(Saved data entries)

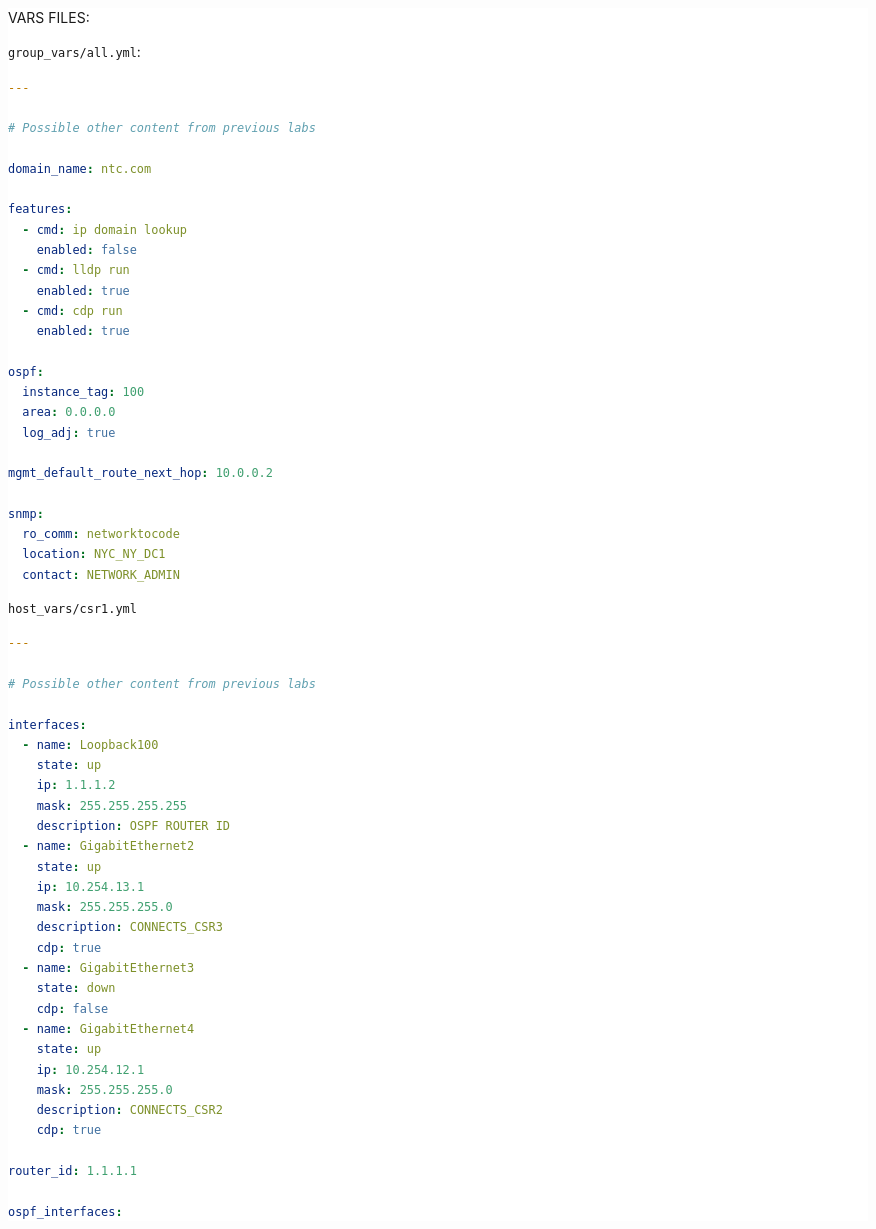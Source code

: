 VARS FILES:

`group_vars/all.yml`:

```yaml
---

# Possible other content from previous labs

domain_name: ntc.com

features:
  - cmd: ip domain lookup
    enabled: false
  - cmd: lldp run
    enabled: true
  - cmd: cdp run
    enabled: true

ospf:
  instance_tag: 100
  area: 0.0.0.0
  log_adj: true

mgmt_default_route_next_hop: 10.0.0.2

snmp:
  ro_comm: networktocode
  location: NYC_NY_DC1
  contact: NETWORK_ADMIN

```


`host_vars/csr1.yml`

```yaml
---

# Possible other content from previous labs

interfaces:
  - name: Loopback100
    state: up
    ip: 1.1.1.2
    mask: 255.255.255.255
    description: OSPF ROUTER ID
  - name: GigabitEthernet2
    state: up
    ip: 10.254.13.1
    mask: 255.255.255.0
    description: CONNECTS_CSR3
    cdp: true
  - name: GigabitEthernet3
    state: down
    cdp: false
  - name: GigabitEthernet4
    state: up
    ip: 10.254.12.1
    mask: 255.255.255.0
    description: CONNECTS_CSR2
    cdp: true

router_id: 1.1.1.1

ospf_interfaces:
```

* WHAT YOU ARE ASKED TO DO
After reading the entries above, state how many lines hold the word "description", with no text besides the number.

* EXERCISE SOLUTION
3